The complaint also alleged other physician kickback schemes, including the payment of exorbitant speaking fees, complimentary tickets to entertainment events, all-expense-paid travel, and fine wine and dining. According to the complaint, Allergan also paid millions of dollar each year on various “promotional programs” and “unrestricted educational grants,” which were allegedly veiled attempts to provide incentives for off-label prescriptions.
“Illegal kickbacks cloud the medical judgment of health care providers,” said partner Jeb White. “The anti-kickback laws ensure that physicians prescribe drugs based on patient need and not personal greed.”
Federal and State False Claims Acts allow private citizens with detailed knowledge of fraud to bring an action on behalf of the governments and to assist in the recovery of the governments’ stolen dollars. These statutes allow the government to recover three times the amount it was defrauded, in addition to civil penalties of $5,500 to $11,000 per false claim.
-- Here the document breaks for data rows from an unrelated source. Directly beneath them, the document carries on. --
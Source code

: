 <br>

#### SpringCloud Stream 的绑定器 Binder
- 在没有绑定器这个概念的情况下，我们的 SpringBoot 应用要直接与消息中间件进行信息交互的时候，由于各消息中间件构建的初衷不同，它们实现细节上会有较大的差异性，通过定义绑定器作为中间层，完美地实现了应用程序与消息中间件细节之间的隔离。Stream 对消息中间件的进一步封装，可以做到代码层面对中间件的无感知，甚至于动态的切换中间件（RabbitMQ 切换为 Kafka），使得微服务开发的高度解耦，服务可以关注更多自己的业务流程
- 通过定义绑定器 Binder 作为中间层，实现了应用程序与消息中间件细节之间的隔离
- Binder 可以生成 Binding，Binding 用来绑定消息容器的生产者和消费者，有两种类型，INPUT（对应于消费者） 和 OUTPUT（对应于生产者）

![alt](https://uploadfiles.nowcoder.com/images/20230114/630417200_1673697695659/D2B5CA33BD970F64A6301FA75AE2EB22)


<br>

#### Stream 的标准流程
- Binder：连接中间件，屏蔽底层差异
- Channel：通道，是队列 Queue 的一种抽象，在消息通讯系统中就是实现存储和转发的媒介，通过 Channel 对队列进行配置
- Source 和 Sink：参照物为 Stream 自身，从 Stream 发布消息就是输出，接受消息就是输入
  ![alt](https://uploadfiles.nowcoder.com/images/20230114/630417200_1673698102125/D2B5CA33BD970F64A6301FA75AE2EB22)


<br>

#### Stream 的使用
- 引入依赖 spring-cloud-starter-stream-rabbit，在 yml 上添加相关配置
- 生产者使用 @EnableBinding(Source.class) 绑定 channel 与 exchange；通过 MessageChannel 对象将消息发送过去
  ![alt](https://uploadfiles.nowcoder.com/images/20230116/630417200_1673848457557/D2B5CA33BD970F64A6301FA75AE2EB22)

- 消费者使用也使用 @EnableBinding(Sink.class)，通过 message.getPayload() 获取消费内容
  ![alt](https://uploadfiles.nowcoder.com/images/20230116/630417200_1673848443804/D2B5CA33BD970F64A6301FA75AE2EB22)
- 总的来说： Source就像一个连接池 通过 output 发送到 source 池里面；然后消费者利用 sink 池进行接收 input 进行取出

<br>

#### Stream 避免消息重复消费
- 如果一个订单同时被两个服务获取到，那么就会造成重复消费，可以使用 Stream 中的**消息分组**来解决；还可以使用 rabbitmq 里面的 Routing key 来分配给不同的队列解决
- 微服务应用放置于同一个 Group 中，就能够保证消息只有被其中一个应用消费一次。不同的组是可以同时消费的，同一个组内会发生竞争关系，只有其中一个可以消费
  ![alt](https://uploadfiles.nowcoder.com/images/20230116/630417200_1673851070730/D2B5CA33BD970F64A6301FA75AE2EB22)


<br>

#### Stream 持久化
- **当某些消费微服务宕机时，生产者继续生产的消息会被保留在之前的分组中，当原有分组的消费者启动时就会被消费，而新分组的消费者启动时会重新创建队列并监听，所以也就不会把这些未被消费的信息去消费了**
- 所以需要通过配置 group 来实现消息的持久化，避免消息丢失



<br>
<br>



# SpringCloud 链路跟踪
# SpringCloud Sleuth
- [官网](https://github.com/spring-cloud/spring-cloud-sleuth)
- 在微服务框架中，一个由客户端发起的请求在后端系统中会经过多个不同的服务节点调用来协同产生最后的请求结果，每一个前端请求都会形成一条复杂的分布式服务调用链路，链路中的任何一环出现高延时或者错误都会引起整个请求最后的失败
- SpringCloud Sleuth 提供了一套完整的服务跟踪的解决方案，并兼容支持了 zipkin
Successful whistleblowers can receive between 15 and 30 percent of the governments’ recovery.
Allergan will pay the federal government $375 million to settle the criminal allegations and $210,150,000 to settle the civil allegations. The participating States will receive $14,850,000, as a result of a Medicaid State settlement. The whistleblowers will collectively receive $37,827,000, plus accrued interest, from the federal share of the settlement amount and a yet-to-be-announced share from the States.
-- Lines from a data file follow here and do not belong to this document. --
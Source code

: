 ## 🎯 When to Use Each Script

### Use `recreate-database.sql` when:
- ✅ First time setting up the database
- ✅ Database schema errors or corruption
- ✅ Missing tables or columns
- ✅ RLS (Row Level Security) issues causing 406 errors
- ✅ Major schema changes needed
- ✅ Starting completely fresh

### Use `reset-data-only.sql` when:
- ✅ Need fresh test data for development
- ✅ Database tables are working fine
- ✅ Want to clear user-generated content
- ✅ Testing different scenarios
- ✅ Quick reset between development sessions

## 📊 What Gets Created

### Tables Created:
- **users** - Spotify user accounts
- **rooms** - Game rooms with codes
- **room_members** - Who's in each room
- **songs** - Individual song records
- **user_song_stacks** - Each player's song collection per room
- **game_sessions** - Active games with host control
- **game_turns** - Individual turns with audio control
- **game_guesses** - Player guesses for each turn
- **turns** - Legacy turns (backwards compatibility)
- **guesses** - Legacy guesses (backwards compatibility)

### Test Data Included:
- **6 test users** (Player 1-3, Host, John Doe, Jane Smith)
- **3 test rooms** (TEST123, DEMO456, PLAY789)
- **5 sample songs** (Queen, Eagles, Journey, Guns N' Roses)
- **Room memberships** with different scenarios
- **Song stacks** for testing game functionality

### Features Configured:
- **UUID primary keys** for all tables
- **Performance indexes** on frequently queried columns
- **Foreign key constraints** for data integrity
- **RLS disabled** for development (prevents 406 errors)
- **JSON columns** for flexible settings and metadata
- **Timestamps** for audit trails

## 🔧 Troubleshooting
The settlement was achieved through the coordinated efforts of the U.S. Justice Department, state attorneys general and other law enforcement entities including Medicaid Fraud Control Units, and the Office of Inspector General of the U.S. Department of Health and Human Services. Specifically, the federal government was represented by an exceptional team of government attorneys, including Assistant Directors Jamie Yavelberg and Patricia Davis, U.S. Justice Department, Civil Division, Commercial Litigation Branch; U.S. Attorney Sally Quillian Yates, U.S. Attorney’s Office in the Northern District of Georgia; Civil Division Chief Amy Berne, U.S. Attorney’s Office in the Northern District of Georgia; Assistant U.S. Attorneys Sally Malloy and Christopher Huber, U.S. Attorney’s Office in the Northern District of Georgia; Trial Attorney Edward Crooke, U.S. Justice Department, Civil Division, Commercial Litigation Branch; and Assistant Inspector General for Legal Affairs Greg Demske, Office of Inspector General of the U.S. Department of Health and Human Services. The participating States were represented by an equally dedicated team of government attorneys, via the National Association of Medicaid Fraud Control Unit’s Qui Tam Subcommittee. The committee includes several state representatives, including New York Assistant Attorney General Jay Spears, Illinois Deputy Attorney General Patrick Keenan and Massachusetts Assistant Attorney General Robert Patten.This case is United States et al., ex rel. Cher Beilfuss and Kathleen O’Connor-Masse v. Allergan, Inc., No. 08-cv-1883 WSD (N.D. Ga.).